Trend brief · 2026-03-05

Software agents are moving from task enhancement toward execution loops and domain reliability

6 tracked topics

software-agents coding-agents terminal-agents tool-creation repo-automation domain-agents

Overview

Today’s software-agent research is clearly moving from merely writing code to preparing tasks, setting up environments, and operating over long durations. The highlights are no longer just model capability, but also preprocessing, execution loops, and engineering constraints. Main observations - task input is becoming a core lever. CodeScout shows that first doing small-scope pre-exploration of the repository, then filling in reproduction steps, expected behavior, and repair hints, can significantly improve real bug-fixing performance. Compared with sending the agent in directly, this kind of upfront enhancement is more stable. - executability environment automation is filling in a key gap.

Clusters

Enhance the problem first, then execute the fix

Code agents are beginning to shift their focus from “stronger models” to “better task inputs.” CodeScout first performs lightweight pre-exploration of a repository, then rewrites vague requests into executable problem statements, directly reducing blind search and repeated repair attempts. This direction emphasizes clarifying the task before letting the agent act.

Representative sources

CodeScout: Contextual Problem Statement Enhancement for Software Agents — Manan Suri; Xiangci Li; Mehdi Shojaie; Songyang Han; Chao-Chun Hsu; Shweta Garg; …

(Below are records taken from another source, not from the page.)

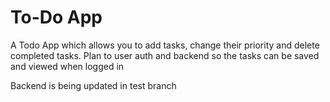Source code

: # To-Do App

A Todo App which allows you to add tasks, change their priority and delete completed tasks. Plan to user auth and backend so the tasks can be saved and viewed when logged in

Backend is being updated in test branch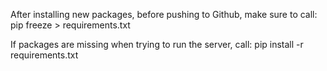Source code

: 
After installing new packages, before pushing to Github, make sure to call: pip freeze > requirements.txt

If packages are missing when trying to run the server, call: pip install -r requirements.txt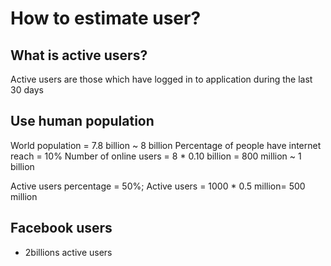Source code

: # How to estimate user?
## What is active users?
Active users are those which have logged in to application during the last 30 days

## Use human population
World population = 7.8 billion ~ 8 billion
Percentage of people have internet reach = 10%
Number of online users = 8 * 0.10 billion = 800 million ~ 1 billion

Active users percentage = 50%;
Active users = 1000 * 0.5 million= 500 million
## Facebook users
- 2billions active users

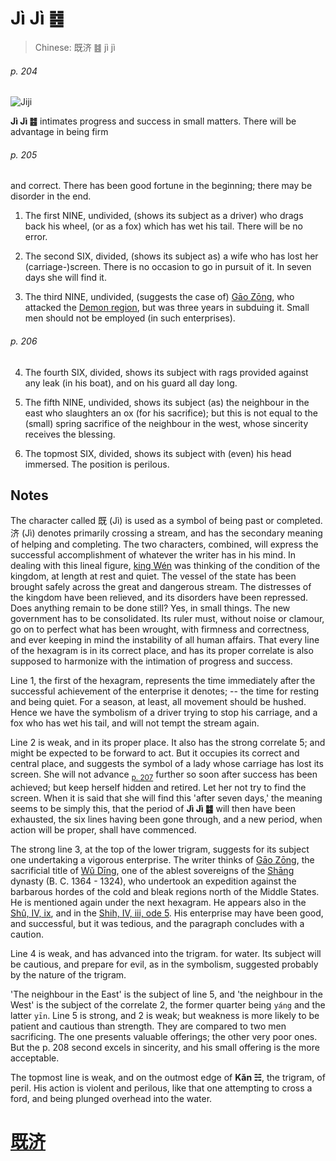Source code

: # Jì Jì ䷾

> Chinese: 既济 ䷾ jì jì

###### p. 204

![Jiji](https://88o.io/wp-content/uploads/2018/09/63-e697a2e6b58ejiji.jpg)

**Jì Jì ䷾** intimates progress and success in small matters. There will be advantage in being firm

###### p. 205

and correct. There has been good fortune in the beginning; there may be disorder in the end.

1. The first NINE, undivided, (shows its subject as a driver) who drags back his wheel, (or as a fox) which has wet his tail. There will be no error.

2. The second SIX, divided, (shows its subject as) a wife who has lost her (carriage-)screen. There is no occasion to go in pursuit of it. In seven days she will find it.

3. The third NINE, undivided, (suggests the case of) [Gāo Zōng](https://zh.wikipedia.org/zh-cn/高宗), who attacked the [Demon region](https://en.wikipedia.org/wiki/Guifang), but was three years in subduing it. Small men should not be employed (in such enterprises).

###### p. 206

4. The fourth SIX, divided, shows its subject with rags provided against any leak (in his boat), and on his guard all day long.

5. The fifth NINE, undivided, shows its subject (as) the neighbour in the east who slaughters an ox (for his sacrifice); but this is not equal to the (small) spring sacrifice of the neighbour in the west, whose sincerity receives the blessing.

6. The topmost SIX, divided, shows its subject with (even) his head immersed. The position is perilous.

## Notes

The character called 既 (Jì) is used as a symbol of being past or completed. 济 (Jì) denotes primarily crossing a stream, and has the secondary meaning of helping and completing.
The two characters, combined, will express the successful accomplishment of whatever the writer has in his mind.
In dealing with this lineal figure, [king Wén](https://en.wikipedia.org/wiki/King_Wen_of_Zhou) was thinking of the condition of the kingdom, at length at rest and quiet. The vessel of the state has been brought safely across the great and dangerous stream.
The distresses of the kingdom have been relieved, and its disorders have been repressed. Does anything remain to be done still?
Yes, in small things. The new government has to be consolidated. Its ruler must, without noise or clamour, go on to perfect what has been wrought, with firmness and correctness,
and ever keeping in mind the instability of all human affairs. That every line of the hexagram is in its correct place, and has its proper correlate is also supposed to harmonize with the intimation of progress and success.

Line 1, the first of the hexagram, represents the time immediately after the successful achievement of the enterprise it denotes; -- the time for resting and being quiet. For a season, at least, all movement should be hushed. Hence we have the symbolism of a driver trying to stop his carriage, and a fox who has wet his tail, and will not tempt the stream again.

Line 2 is weak, and in its proper place. It also has the strong correlate 5; and might be expected to be forward to act. But it occupies its correct and central place, and suggests the symbol of a lady whose carriage has lost its screen. She will not advance <sub>[p. 207](e69caae6b58eweiji.md#p-207)</sub> further so soon after success has been achieved; but keep herself hidden and retired. Let her not try to find the screen. When it is said that she will find this 'after seven days,' the meaning seems to be simply this, that the period of **Jì Jì ䷾** will then have been exhausted, the six lines having been gone through, and a new period, when action will be proper, shall have commenced.

The strong line 3, at the top of the lower trigram, suggests for its subject one undertaking a vigorous enterprise. The writer thinks of [Gāo Zōng](https://zh.wikipedia.org/zh-cn/高宗), the sacrificial title of [Wǔ Dīng](https://en.wikipedia.org/wiki/Wu_Ding), one of the ablest sovereigns of the [Shāng](https://en.wikipedia.org/wiki/Shang_dynasty) dynasty (B. C. 1364 - 1324), who undertook an expedition against the barbarous hordes of the cold and bleak regions north of the Middle States. He is mentioned again under the next hexagram. He appears also in the [Shû, IV, ix](https://www.sacred-texts.com/cfu/sbe03/sbe03012.htm), and in the [Shih, IV, iii, ode 5](https://www.sacred-texts.com/cfu/sbe03/sbe03107.htm). His enterprise may have been good, and successful, but it was tedious, and the paragraph concludes with a caution.

Line 4 is weak, and has advanced into the trigram. for water. Its subject will be cautious, and prepare for evil, as in the symbolism, suggested probably by the nature of the trigram.

'The neighbour in the East' is the subject of line 5, and 'the neighbour in the West' is the subject of the correlate 2, the former quarter being `yáng` and the latter `yīn`. Line 5 is strong, and 2 is weak; but weakness is more likely to be patient and cautious than strength. They are compared to two men sacrificing. The one presents valuable offerings; the other very poor ones. But the p. 208 second excels in sincerity, and his small offering is the more acceptable.

The topmost line is weak, and on the outmost edge of **Kǎn ☵**, the trigram, of peril. His action is violent and perilous, like that one attempting to cross a ford, and being plunged overhead into the water.

# [既济](e697a2e6b58ejiji_cn.md)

Code agents are moving down into real repository execution environments

Another main thread is automating the very act of “getting the repository running.” RepoLaunch handles dependencies, compilation, and testing across multiple languages and platforms, and distills successful experience into reproducible scripts. This shows that the focus of software agents is expanding from one-off patches to complete engineering environments.

Representative sources

RepoLaunch: Automating Build&Test Pipeline of Code Repositories on ANY Language and ANY Platform — Kenan Li; Rongzhi Li; Linghao Zhang; Qirui Jin; Liao Zhu; Xiaosong Huang; …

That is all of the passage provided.